Next, we review comments participants made about the process of reviewing video versus VR recordings. Several participants reported reviewing video to be unpleasant, mentioning they felt “silly” watching themselves play. In contrast, they described the experience of watching replays in VR as insightful and fun. In 3D Pictionary specifically, many participants reported that viewing the replay from a different perspective allowed them to see how their drawings were not as decipherable from their partners’ perspective as from their own.

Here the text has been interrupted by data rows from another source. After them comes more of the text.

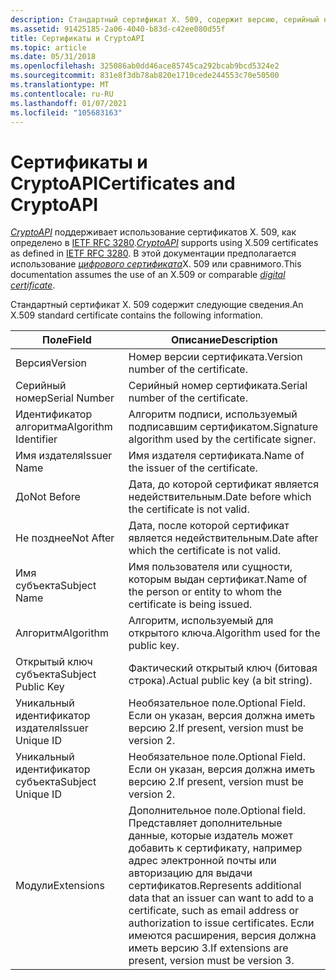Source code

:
 ```yaml
---
description: Стандартный сертификат X. 509, содержит версию, серийный номер, идентификатор алгоритма, имя издателя, допустимый диапазон дат, имя субъекта, алгоритм и сведения о открытом ключе субъекта, а также, при необходимости, уникальный идентификатор издателя, уникальный идентификатор субъекта и расширения.
ms.assetid: 91425185-2a06-4040-b83d-c42ee080d55f
title: Сертификаты и CryptoAPI
ms.topic: article
ms.date: 05/31/2018
ms.openlocfilehash: 325086ab0dd46ace85745ca292bcab9bcd5324e2
ms.sourcegitcommit: 831e8f3db78ab820e1710cede244553c70e50500
ms.translationtype: MT
ms.contentlocale: ru-RU
ms.lasthandoff: 01/07/2021
ms.locfileid: "105683163"
---
```

# <a name="certificates-and-cryptoapi"></a><span data-ttu-id="1c818-103">Сертификаты и CryptoAPI</span><span class="sxs-lookup"><span data-stu-id="1c818-103">Certificates and CryptoAPI</span></span>

<span data-ttu-id="1c818-104">[*CryptoAPI*](../secgloss/c-gly.md) поддерживает использование сертификатов X. 509, как определено в [IETF RFC 3280](https://www.ietf.org/rfc/rfc3280.txt).</span><span class="sxs-lookup"><span data-stu-id="1c818-104">[*CryptoAPI*](../secgloss/c-gly.md) supports using X.509 certificates as defined in [IETF RFC 3280](https://www.ietf.org/rfc/rfc3280.txt).</span></span> <span data-ttu-id="1c818-105">В этой документации предполагается использование [*цифрового сертификата*](../secgloss/c-gly.md)X. 509 или сравнимого.</span><span class="sxs-lookup"><span data-stu-id="1c818-105">This documentation assumes the use of an X.509 or comparable [*digital certificate*](../secgloss/c-gly.md).</span></span>

<span data-ttu-id="1c818-106">Стандартный сертификат X. 509 содержит следующие сведения.</span><span class="sxs-lookup"><span data-stu-id="1c818-106">An X.509 standard certificate contains the following information.</span></span>



| <span data-ttu-id="1c818-107">Поле</span><span class="sxs-lookup"><span data-stu-id="1c818-107">Field</span></span>                | <span data-ttu-id="1c818-108">Описание</span><span class="sxs-lookup"><span data-stu-id="1c818-108">Description</span></span>                                                                                                                                                                                                                |
|----------------------|----------------------------------------------------------------------------------------------------------------------------------------------------------------------------------------------------------------------------|
| <span data-ttu-id="1c818-109">Версия</span><span class="sxs-lookup"><span data-stu-id="1c818-109">Version</span></span>              | <span data-ttu-id="1c818-110">Номер версии сертификата.</span><span class="sxs-lookup"><span data-stu-id="1c818-110">Version number of the certificate.</span></span>                                                                                                                                                                                         |
| <span data-ttu-id="1c818-111">Серийный номер</span><span class="sxs-lookup"><span data-stu-id="1c818-111">Serial Number</span></span>        | <span data-ttu-id="1c818-112">Серийный номер сертификата.</span><span class="sxs-lookup"><span data-stu-id="1c818-112">Serial number of the certificate.</span></span>                                                                                                                                                                                          |
| <span data-ttu-id="1c818-113">Идентификатор алгоритма</span><span class="sxs-lookup"><span data-stu-id="1c818-113">Algorithm Identifier</span></span> | <span data-ttu-id="1c818-114">Алгоритм подписи, используемый подписавшим сертификатом.</span><span class="sxs-lookup"><span data-stu-id="1c818-114">Signature algorithm used by the certificate signer.</span></span>                                                                                                                                                                        |
| <span data-ttu-id="1c818-115">Имя издателя</span><span class="sxs-lookup"><span data-stu-id="1c818-115">Issuer Name</span></span>          | <span data-ttu-id="1c818-116">Имя издателя сертификата.</span><span class="sxs-lookup"><span data-stu-id="1c818-116">Name of the issuer of the certificate.</span></span>                                                                                                                                                                                     |
| <span data-ttu-id="1c818-117">До</span><span class="sxs-lookup"><span data-stu-id="1c818-117">Not Before</span></span>           | <span data-ttu-id="1c818-118">Дата, до которой сертификат является недействительным.</span><span class="sxs-lookup"><span data-stu-id="1c818-118">Date before which the certificate is not valid.</span></span>                                                                                                                                                                            |
| <span data-ttu-id="1c818-119">Не позднее</span><span class="sxs-lookup"><span data-stu-id="1c818-119">Not After</span></span>            | <span data-ttu-id="1c818-120">Дата, после которой сертификат является недействительным.</span><span class="sxs-lookup"><span data-stu-id="1c818-120">Date after which the certificate is not valid.</span></span>                                                                                                                                                                             |
| <span data-ttu-id="1c818-121">Имя субъекта</span><span class="sxs-lookup"><span data-stu-id="1c818-121">Subject Name</span></span>         | <span data-ttu-id="1c818-122">Имя пользователя или сущности, которым выдан сертификат.</span><span class="sxs-lookup"><span data-stu-id="1c818-122">Name of the person or entity to whom the certificate is being issued.</span></span>                                                                                                                                                      |
| <span data-ttu-id="1c818-123">Алгоритм</span><span class="sxs-lookup"><span data-stu-id="1c818-123">Algorithm</span></span>            | <span data-ttu-id="1c818-124">Алгоритм, используемый для открытого ключа.</span><span class="sxs-lookup"><span data-stu-id="1c818-124">Algorithm used for the public key.</span></span>                                                                                                                                                                                         |
| <span data-ttu-id="1c818-125">Открытый ключ субъекта</span><span class="sxs-lookup"><span data-stu-id="1c818-125">Subject Public Key</span></span>   | <span data-ttu-id="1c818-126">Фактический открытый ключ (битовая строка).</span><span class="sxs-lookup"><span data-stu-id="1c818-126">Actual public key (a bit string).</span></span>                                                                                                                                                                                          |
| <span data-ttu-id="1c818-127">Уникальный идентификатор издателя</span><span class="sxs-lookup"><span data-stu-id="1c818-127">Issuer Unique ID</span></span>     | <span data-ttu-id="1c818-128">Необязательное поле.</span><span class="sxs-lookup"><span data-stu-id="1c818-128">Optional Field.</span></span> <span data-ttu-id="1c818-129">Если он указан, версия должна иметь версию 2.</span><span class="sxs-lookup"><span data-stu-id="1c818-129">If present, version must be version 2.</span></span>                                                                                                                                                                     |
| <span data-ttu-id="1c818-130">Уникальный идентификатор субъекта</span><span class="sxs-lookup"><span data-stu-id="1c818-130">Subject Unique ID</span></span>    | <span data-ttu-id="1c818-131">Необязательное поле.</span><span class="sxs-lookup"><span data-stu-id="1c818-131">Optional Field.</span></span> <span data-ttu-id="1c818-132">Если он указан, версия должна иметь версию 2.</span><span class="sxs-lookup"><span data-stu-id="1c818-132">If present, version must be version 2.</span></span>                                                                                                                                                                     |
| <span data-ttu-id="1c818-133">Модули</span><span class="sxs-lookup"><span data-stu-id="1c818-133">Extensions</span></span>           | <span data-ttu-id="1c818-134">Дополнительное поле.</span><span class="sxs-lookup"><span data-stu-id="1c818-134">Optional field.</span></span> <span data-ttu-id="1c818-135">Представляет дополнительные данные, которые издатель может добавить к сертификату, например адрес электронной почты или авторизацию для выдачи сертификатов.</span><span class="sxs-lookup"><span data-stu-id="1c818-135">Represents additional data that an issuer can want to add to a certificate, such as email address or authorization to issue certificates.</span></span> <span data-ttu-id="1c818-136">Если имеются расширения, версия должна иметь версию 3.</span><span class="sxs-lookup"><span data-stu-id="1c818-136">If extensions are present, version must be version 3.</span></span><br/> |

One last area of participant feedback that we’ll highlight in this section is the description of 3D versus 2D drawing. Nearly all participants described drawing in 3D as challenging, but some enjoyed the challenge while others found it frustrating. There was broad agreement that drawing in 3D was typically slower, but there were cases where it offered advantages. The biggest challenge was becoming accustomed to considering multiple viewing perspectives. There was a weak consensus that drawing on a virtual 2D plane would be a winning strategy if emphasis was placed on finishing quickly. In contrast, participants in our experiment participants were given time limits, but were not otherwise incentivized to finish quickly. This observation is highly coupled to the specific task of Pictionary play, and may have been accentuated by the fact that the word list was designed for 2D Pictionary (Fig. 6).

Fig. 6.
figure 6

Expressive poses in F2F/VR acting out “blind” (left) and “beg” (right)

5 Discussion

The previous section presents a disparate set of results from our five data sources. In this section we highlight some salient relationships between these results.

We begin by observing that participants felt strongly that (1) the communication medium was not sufficient for Charades, while feeling that (2) the medium was entirely sufficient for Pictionary in 2D and 3D, as evidenced by the questionnaire responses. In the former, the absence of facial gestures, finer hand gestures, finger movements, and a body for non-verbal communication were considered highly problematic, while in Pictionary they were considered irrelevant. Further underscoring this was the response to Q1. At the Likert scale value of 3.75 participants were very close to “neutral” on the question. We interpret this as a strong statement about two aspects of the interaction: (1) the adequacy of the hand-held controllers at approximating the face-to-face experience of drawing on a whiteboard, and (2) the expressiveness of the avatars. We know that when the focus of the interaction is on the body itself, as in Charades, the simple avatars were inadequate. Despite participants’ reports to this effect, even the most difficult words we tested were guessed correctly by a subset of groups – meaning that the communicative affordances were nonetheless powerful enough to admit creative workarounds. Furthermore, the qualitative feedback indicated that the avatars were perceived as quite expressive and emotive. Reconciling these statements, we propose the following guideline, pertaining to systems equivalent to ours: a collaborative task that is communicative, but with a central focus that is not on the face or body itself, when facilitated by well-adapted task-specific interface affordances, will yield an overall experience comparable to face-to-face. Stated more broadly, minimal avatars provide a powerful and versatile baseline set of communication affordances. Roughly speaking, the two games we tested define a spectrum between the worst and best-adapted activities for our simple head and hand avatars. We conclude that, when designing system for a certain form of collaboration in VR, one should ask whether it is more Charades-like or more Pictionary-like in order to decide whether the additional effort of embodying a more sophisticated avatar is justified.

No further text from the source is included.